Published by the American Society of Agricultural and Biological Engineers, St. Joseph, Michigan www.asabe.orgCitation: Computers in Agriculture and Natural Resources, 4th World Congress Conference, Proceedings of the 24-26 July 2006 (Orlando, Florida USA) Publication Date 24 July 2006 701P0606.(doi:10.13031/2013.21910)
Authors: Tasnee Attanandana, Anan Phonphoem, Attaya Pinchongskuldit, Russell S. Yost
Keywords: Fertilizer Calculations, Soil Testing, Site-specific Nutrient Management
Farmers in developing countries sometimes receive incorrect and misleading information regarding the fertilizer inputs into food production, especially during crises or times of unusually high demand.

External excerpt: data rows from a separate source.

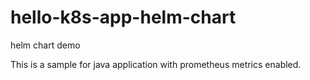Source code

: # hello-k8s-app-helm-chart
helm chart demo

This is a sample for java application with prometheus metrics enabled.
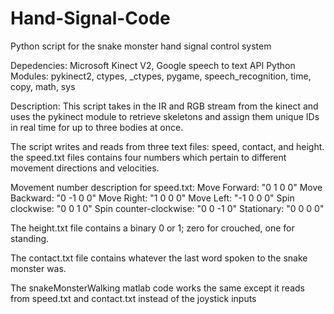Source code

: # Hand-Signal-Code
Python script for the snake monster hand signal control system

Depedencies: Microsoft Kinect V2, Google speech to text API
Python Modules: pykinect2, ctypes, _ctypes, pygame, speech_recognition, time, copy, math, sys

Description: This script takes in the IR and RGB stream from the kinect and uses the pykinect module to retrieve skeletons and assign them 
unique IDs in real time for up to three bodies at once.

The script writes and reads from three text files: speed, contact, and height. 
the speed.txt files contains four numbers which pertain to different movement directions and velocities.

Movement number description for speed.txt:
Move Forward: "0 1 0 0"
Move Backward: "0 -1 0 0" 
Move Right: "1 0 0 0"
Move Left: "-1 0 0 0"
Spin clockwise: "0 0 1 0"
Spin counter-clockwise: "0 0 -1 0"
Stationary: "0 0 0 0"

The height.txt file contains a binary 0 or 1; zero for crouched, one for standing.

The contact.txt file contains whatever the last word spoken to the snake monster was.

The snakeMonsterWalking matlab code works the same except it reads from speed.txt and contact.txt instead of the joystick inputs

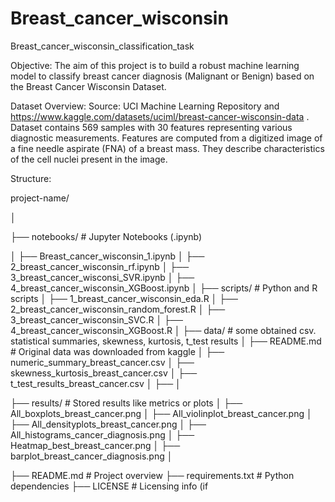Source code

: # Breast_cancer_wisconsin
Breast_cancer_wisconsin_classification_task

Objective: 
The aim of this project is to build a robust machine learning model to classify breast cancer diagnosis (Malignant or Benign) based on the Breast Cancer Wisconsin Dataset.

Dataset Overview:
Source: UCI Machine Learning Repository and https://www.kaggle.com/datasets/uciml/breast-cancer-wisconsin-data .
Dataset contains 569 samples with 30 features representing various diagnostic measurements. Features are computed from a digitized image of a fine needle aspirate (FNA) of a breast mass. They describe characteristics of the cell nuclei present in the image.

Structure:

project-name/

│

├── notebooks/         # Jupyter Notebooks (.ipynb)

│   ├── Breast_cancer_wisconsin_1.ipynb
│   ├── 2_breast_cancer_wisconsin_rf.ipynb
│   ├── 3_breast_cancer_wisconsi_SVR.ipynb
│   ├── 4_breast_cancer_wisconsin_XGBoost.ipynb
│
├── scripts/           # Python and R scripts
│   ├── 1_breast_cancer_wisconsin_eda.R
│   ├── 2_breast_cancer_wisconsin_random_forest.R
│   ├── 3_breast_cancer_wisconsin_SVC.R
│   ├── 4_breast_cancer_wisconsin_XGBoost.R
│
├── data/                 # some obtained csv. statistical summaries, skewness, kurtosis, t_test results
│   ├── README.md         # Original data was downloaded from kaggle
│   ├── numeric_summary_breast_cancer.csv
│   ├── skewness_kurtosis_breast_cancer.csv
│   ├── t_test_results_breast_cancer.csv
│   ├── 
│

├── results/           # Stored results like metrics or plots
│   ├── All_boxplots_breast_cancer.png
│   ├── All_violinplot_breast_cancer.png
│   ├── All_densityplots_breast_cancer.png
│   ├── All_histograms_cancer_diagnosis.png
│   ├── Heatmap_best_breast_cancer.png
│   ├── barplot_breast_cancer_diagnosis.png
│

├── README.md          # Project overview
├── requirements.txt   # Python dependencies
├── LICENSE            # Licensing info (if 
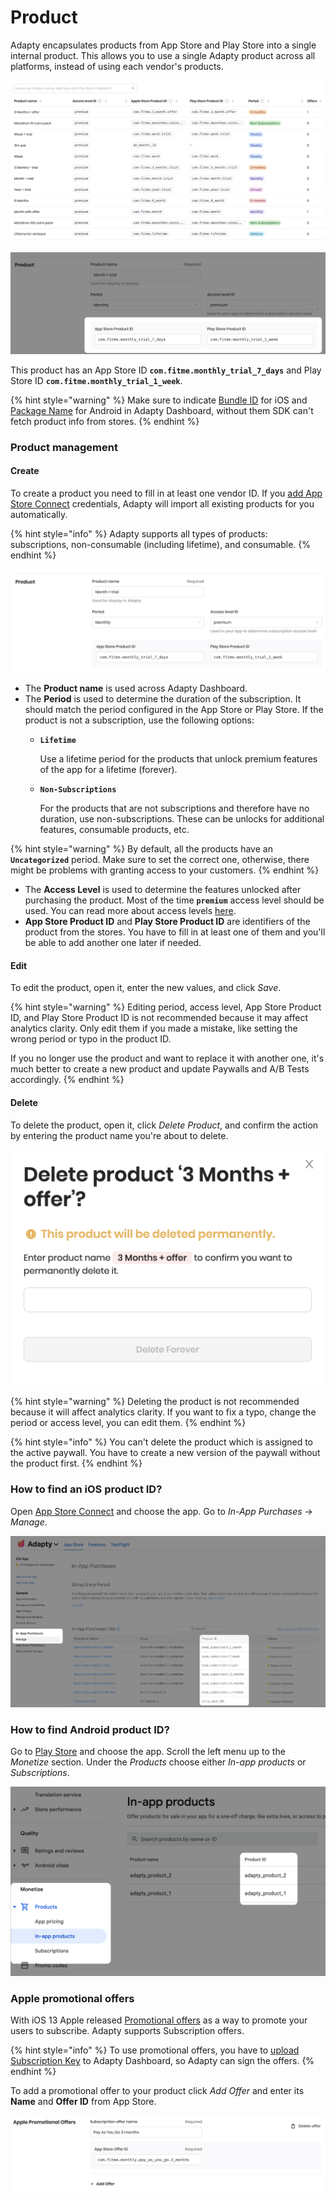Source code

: # Product

Adapty encapsulates products from App Store and Play Store into a single internal product. This allows you to use a single Adapty product across all platforms, instead of using each vendor's products.

![A list of products](../.gitbook/assets/cleanshot-2021-01-22-at-19.18.34.png)

![Adapty Product](../.gitbook/assets/cleanshot-2021-01-22-at-19.20.35.png)

This product has an App Store ID **`com.fitme.monthly_trial_7_days`** and Play Store ID **`com.fitme.monthly_trial_1_week`**.

{% hint style="warning" %}
Make sure to indicate [Bundle ID](https://app.adapty.io/settings/ios-sdk) for iOS and [Package Name](https://app.adapty.io/settings/android-sdk) for Android in Adapty Dashboard, without them SDK can't fetch product info from stores.
{% endhint %}



### Product management

#### Create

To create a product you need to fill in at least one vendor ID. If you [add App Store Connect](../settings/app-store-connect.md) credentials, Adapty will import all existing products for you automatically. 

{% hint style="info" %}
Adapty supports all types of products: subscriptions, non-consumable \(including lifetime\), and consumable.
{% endhint %}

![Product page](../.gitbook/assets/cleanshot-2021-01-22-at-19.25.10.png)

* The **Product name** is used across Adapty Dashboard.
* The **Period** is used to determine the duration of the subscription. It should match the period configured in the App Store or Play Store. If the product is not a subscription, use the following options:
  * **`Lifetime`**

    Use a lifetime period for the products that unlock premium features of the app for a lifetime \(forever\).

  * **`Non-Subscriptions`**

    For the products that are not subscriptions and therefore have no duration, use non-subscriptions. These can be unlocks for additional features, consumable products, etc.

{% hint style="warning" %}
By default, all the products have an **`Uncategorized`** period. Make sure to set the correct one, otherwise, there might be problems with granting access to your customers.
{% endhint %}

* The **Access Level** is used to determine the features unlocked after purchasing the product. Most of the time **`premium`** access level should be used. You can read more about access levels [here](access-level.md).
* **App Store Product ID** and **Play Store Product ID** are identifiers of the product from the stores. You have to fill in at least one of them and you'll be able to add another one later if needed.



#### Edit

To edit the product, open it, enter the new values, and click _Save_.

{% hint style="warning" %}
Editing period, access level, App Store Product ID, and Play Store Product ID is not recommended because it may affect analytics clarity. Only edit them if you made a mistake, like setting the wrong period or typo in the product ID.

If you no longer use the product and want to replace it with another one, it's much better to create a new product and update Paywalls and A/B Tests accordingly.
{% endhint %}



#### Delete

To delete the product, open it, click _Delete Product_, and confirm the action by entering the product name you're about to delete.

![Deleting the product](../.gitbook/assets/cleanshot-2021-01-22-at-21.33.11.png)

{% hint style="warning" %}
Deleting the product is not recommended because it will affect analytics clarity. If you want to fix a typo, change the period or access level, you can edit them.
{% endhint %}

{% hint style="info" %}
You can't delete the product which is assigned to the active paywall. You have to create a new version of the paywall without the product first.
{% endhint %}

### 

### How to find an iOS product ID?

Open [App Store Connect](https://appstoreconnect.apple.com/) and choose the app. Go to _In-App Purchases_ -&gt; _Manage_.

![App Store product IDs](../.gitbook/assets/cleanshot-2021-01-22-at-19.38.32.png)



### How to find Android product ID?

Go to [Play Store](https://play.google.com/apps/publish) and choose the app. Scroll the left menu up to the _Monetize_ section. Under the _Products_ choose either _In-app products_ or _Subscriptions_.

![Play Store product IDs](../.gitbook/assets/cleanshot-2020-11-16-at-00.35.12-2x.png)



### Apple promotional offers

With iOS 13 Apple released [Promotional offers](https://developer.apple.com/documentation/storekit/in-app_purchase/subscriptions_and_offers/implementing_promotional_offers_in_your_app) as a way to promote your users to subscribe. Adapty supports Subscription offers.

{% hint style="info" %}
To use promotional offers, you have to [upload Subscription Key](../settings/ios-sdk.md#subscription-key) to Adapty Dashboard, so Adapty can sign the offers.
{% endhint %}

To add a promotional offer to your product click _Add Offer_ and enter its **Name** and **Offer ID** from App Store.

![Adding Apple promotional offer](../.gitbook/assets/cleanshot-2021-01-22-at-19.49.22.png)



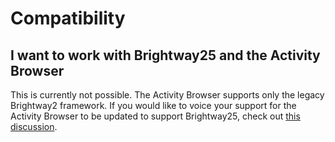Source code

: # Compatibility

## I want to work with Brightway25 and the Activity Browser

This is currently not possible. The Activity Browser supports only the legacy Brightway2 framework. If you would like to voice your support for the Activity Browser to be updated to support Brightway25, check out [this discussion](https://github.com/LCA-ActivityBrowser/activity-browser/discussions/1174).
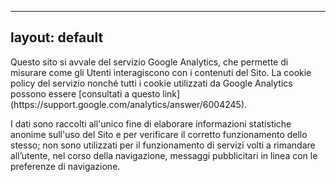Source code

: ------
layout: default
---
<section>
Questo sito si avvale del servizio Google Analytics, che permette di misurare come gli Utenti interagiscono con i contenuti del Sito. La cookie policy del servizio nonché tutti i cookie utilizzati da Google Analytics possono essere [consultati a questo link](https://support.google.com/analytics/answer/6004245).

I dati sono raccolti all'unico fine di elaborare informazioni statistiche anonime sull'uso del Sito e per verificare il corretto funzionamento dello stesso; non sono utilizzati per il funzionamento di servizi volti a rimandare all’utente, nel corso della navigazione, messaggi pubblicitari in linea con le preferenze di navigazione.
</section>
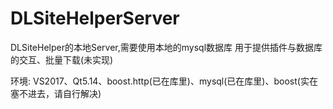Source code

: # DLSiteHelperServer
DLSiteHelper的本地Server,需要使用本地的mysql数据库
用于提供插件与数据库的交互、批量下载(未实现)

环境:
VS2017、Qt5.14、boost.http(已在库里)、mysql(已在库里)、boost(实在塞不进去，请自行解决)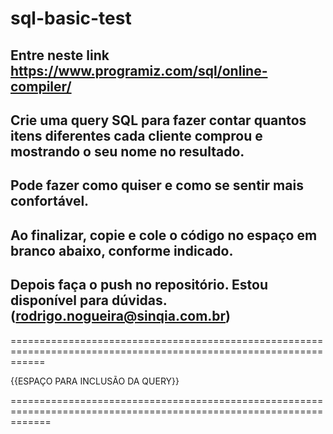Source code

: # sql-basic-test


## Entre neste link https://www.programiz.com/sql/online-compiler/

## Crie uma query SQL para fazer contar quantos itens diferentes cada cliente comprou e mostrando o seu nome no resultado.

## Pode fazer como quiser e como se sentir mais confortável.

## Ao finalizar, copie e cole o código no espaço em branco abaixo, conforme indicado.

## Depois faça o push no repositório. Estou disponível para dúvidas. (rodrigo.nogueira@sinqia.com.br)

==================================================================================================================


{{ESPAÇO PARA INCLUSÃO DA QUERY}}







===================================================================================================================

In the early 2000s farmers of Thailand were sold fake fertilizer or advised to apply excessive amounts of fertilizers by fertilizer dealers. The problem was so pervasive that a protocol was developed to address the problem. This protocol of three steps was based on providing improved information to empower the farmers. The first step was a simplified, field identification of soils, the second was a soil test kit that farmers could use themselves, and the third, described here, was a decision-aid that brought together soil, crop, climate and fertilizer principles with local field data needed to select the correct fertilizer and to calculate the correct amounts to apply. The SimCorn software was designed to estimate fertilizer N, P, and K amounts and how to supply these nutrients using existing fertilizer materials, which seldom come in the desired ratios of N, P, and K. The N algorithm was based on the Decision Support System for Agrotechnology Transfer (DSSAT) 3.5 simulation model which has been adapted to accept soil test kit nitrate as the current N status of the field. Phosphorus requirements were predicted by the Phosphorus Decision Support System (PDSS} program. Potassium fertilizer requirements were based on a Mitscherlich-Bray equation. These algorithms were implemented in both desktop and handheld computers in both Thai and English languages. A blending algorithm was also implemented which calculates the amounts of existing N, P and K fertilizers for a blended fertilizer. This software was first implemented on a handheld platform using a Palm operating system and then subsequently implemented on a desktop computer under a Windows XP operating system. The software is used by extension officers and other interested persons.(Download PDF) (Export to EndNotes)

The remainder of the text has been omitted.